Collaboration with product teams is necessary to analyze failures and integrate insights to improve service reliability, scalability, and operational efficiency.
Requirements:
Candidates must have 5+ years of experience as a Site Reliability Engineer, with relevant experience in an Operations or Engineering environment.
Hands-on experience troubleshooting Linux-based systems is required.
Networking knowledge is essential, including the ability to troubleshoot TCP/IP, SSL/TLS, DNSSEC, IPsec, and BGP issues.
Coding experience, preferably in Python, for building tools, scripting, or automation is necessary.
A Bachelor's degree in Computer Science, a related technical field involving computer systems engineering, or equivalent practical experience is required.

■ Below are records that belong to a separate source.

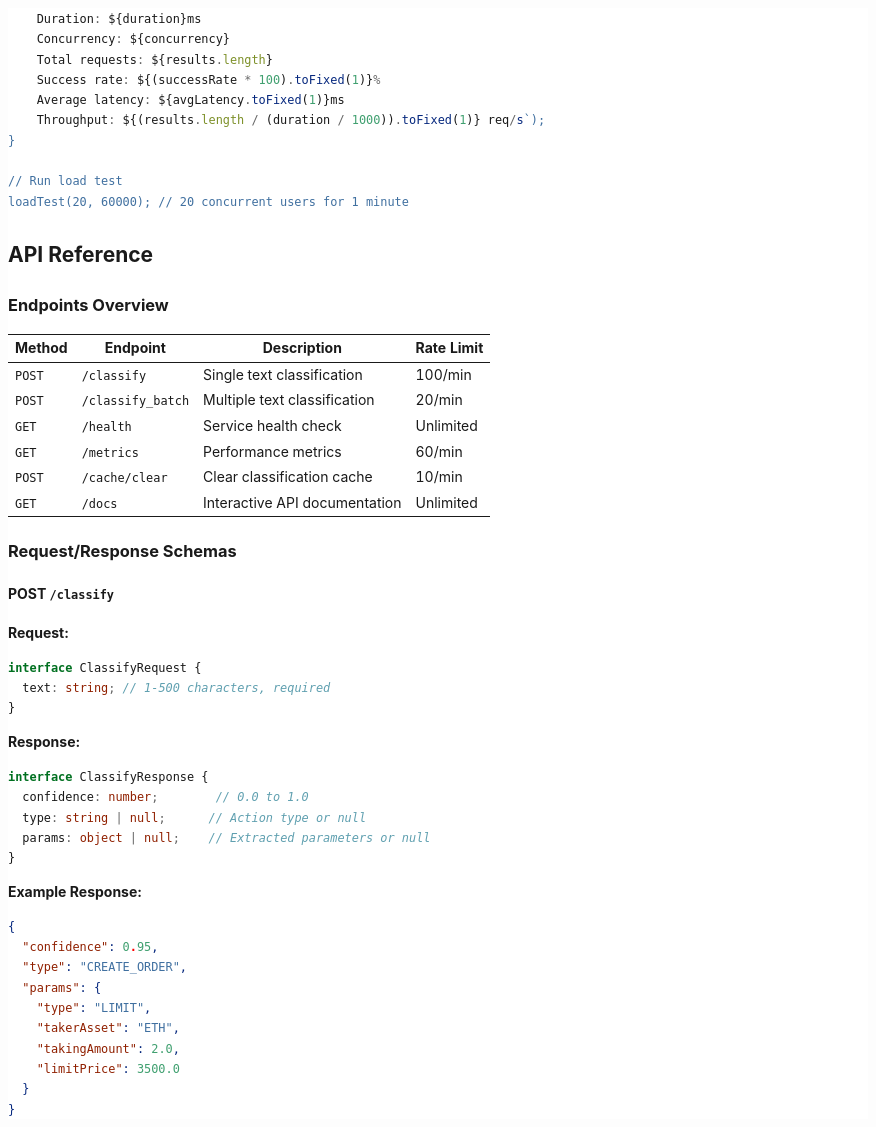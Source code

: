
 ```javascript
    Duration: ${duration}ms
    Concurrency: ${concurrency}
    Total requests: ${results.length}
    Success rate: ${(successRate * 100).toFixed(1)}%
    Average latency: ${avgLatency.toFixed(1)}ms
    Throughput: ${(results.length / (duration / 1000)).toFixed(1)} req/s`);
}

// Run load test
loadTest(20, 60000); // 20 concurrent users for 1 minute
```

## API Reference

### Endpoints Overview

| Method | Endpoint | Description | Rate Limit |
|--------|----------|-------------|------------|
| `POST` | `/classify` | Single text classification | 100/min |
| `POST` | `/classify_batch` | Multiple text classification | 20/min |
| `GET` | `/health` | Service health check | Unlimited |
| `GET` | `/metrics` | Performance metrics | 60/min |
| `POST` | `/cache/clear` | Clear classification cache | 10/min |
| `GET` | `/docs` | Interactive API documentation | Unlimited |

### Request/Response Schemas

#### POST `/classify`

**Request:**
```typescript
interface ClassifyRequest {
  text: string; // 1-500 characters, required
}
```

**Response:**
```typescript
interface ClassifyResponse {
  confidence: number;        // 0.0 to 1.0
  type: string | null;      // Action type or null
  params: object | null;    // Extracted parameters or null
}
```

**Example Response:**
```json
{
  "confidence": 0.95,
  "type": "CREATE_ORDER",
  "params": {
    "type": "LIMIT",
    "takerAsset": "ETH",
    "takingAmount": 2.0,
    "limitPrice": 3500.0
  }
}
```
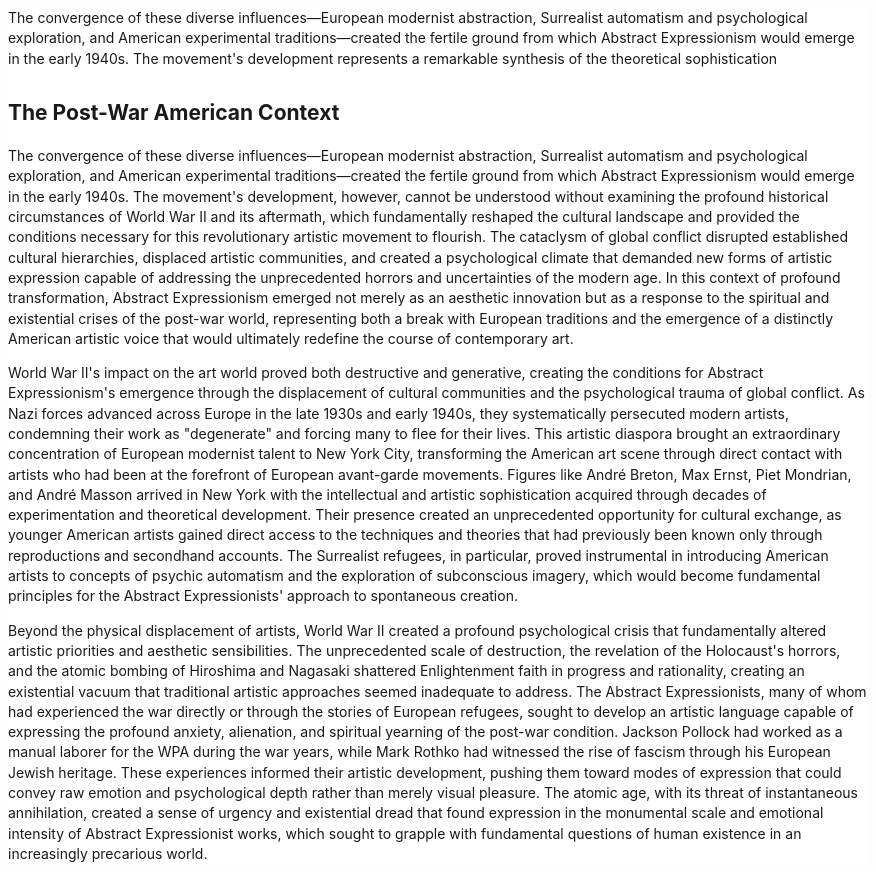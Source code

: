 The convergence of these diverse influences—European modernist abstraction, Surrealist automatism and psychological exploration, and American experimental traditions—created the fertile ground from which Abstract Expressionism would emerge in the early 1940s. The movement's development represents a remarkable synthesis of the theoretical sophistication

## The Post-War American Context

The convergence of these diverse influences—European modernist abstraction, Surrealist automatism and psychological exploration, and American experimental traditions—created the fertile ground from which Abstract Expressionism would emerge in the early 1940s. The movement's development, however, cannot be understood without examining the profound historical circumstances of World War II and its aftermath, which fundamentally reshaped the cultural landscape and provided the conditions necessary for this revolutionary artistic movement to flourish. The cataclysm of global conflict disrupted established cultural hierarchies, displaced artistic communities, and created a psychological climate that demanded new forms of artistic expression capable of addressing the unprecedented horrors and uncertainties of the modern age. In this context of profound transformation, Abstract Expressionism emerged not merely as an aesthetic innovation but as a response to the spiritual and existential crises of the post-war world, representing both a break with European traditions and the emergence of a distinctly American artistic voice that would ultimately redefine the course of contemporary art.

World War II's impact on the art world proved both destructive and generative, creating the conditions for Abstract Expressionism's emergence through the displacement of cultural communities and the psychological trauma of global conflict. As Nazi forces advanced across Europe in the late 1930s and early 1940s, they systematically persecuted modern artists, condemning their work as "degenerate" and forcing many to flee for their lives. This artistic diaspora brought an extraordinary concentration of European modernist talent to New York City, transforming the American art scene through direct contact with artists who had been at the forefront of European avant-garde movements. Figures like André Breton, Max Ernst, Piet Mondrian, and André Masson arrived in New York with the intellectual and artistic sophistication acquired through decades of experimentation and theoretical development. Their presence created an unprecedented opportunity for cultural exchange, as younger American artists gained direct access to the techniques and theories that had previously been known only through reproductions and secondhand accounts. The Surrealist refugees, in particular, proved instrumental in introducing American artists to concepts of psychic automatism and the exploration of subconscious imagery, which would become fundamental principles for the Abstract Expressionists' approach to spontaneous creation.

Beyond the physical displacement of artists, World War II created a profound psychological crisis that fundamentally altered artistic priorities and aesthetic sensibilities. The unprecedented scale of destruction, the revelation of the Holocaust's horrors, and the atomic bombing of Hiroshima and Nagasaki shattered Enlightenment faith in progress and rationality, creating an existential vacuum that traditional artistic approaches seemed inadequate to address. The Abstract Expressionists, many of whom had experienced the war directly or through the stories of European refugees, sought to develop an artistic language capable of expressing the profound anxiety, alienation, and spiritual yearning of the post-war condition. Jackson Pollock had worked as a manual laborer for the WPA during the war years, while Mark Rothko had witnessed the rise of fascism through his European Jewish heritage. These experiences informed their artistic development, pushing them toward modes of expression that could convey raw emotion and psychological depth rather than merely visual pleasure. The atomic age, with its threat of instantaneous annihilation, created a sense of urgency and existential dread that found expression in the monumental scale and emotional intensity of Abstract Expressionist works, which sought to grapple with fundamental questions of human existence in an increasingly precarious world.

Preferred qualifications include experience supporting High/Moderate FedRAMP environments, understanding of Observability practices and tools such as Grafana, DataDog, and Splunk, and experience leading major incidents in large scale, high uptime environments.
Benefits:
Zscaler offers various health plans to support employee well-being.
Time off plans for vacation and sick time are provided to ensure work-life balance.
Parental leave options are available for new parents.
Retirement options are included to help employees plan for their future.
Education reimbursement is offered to support continuous learning and development.
Additional in-office perks and benefits are available to enhance the employee experience.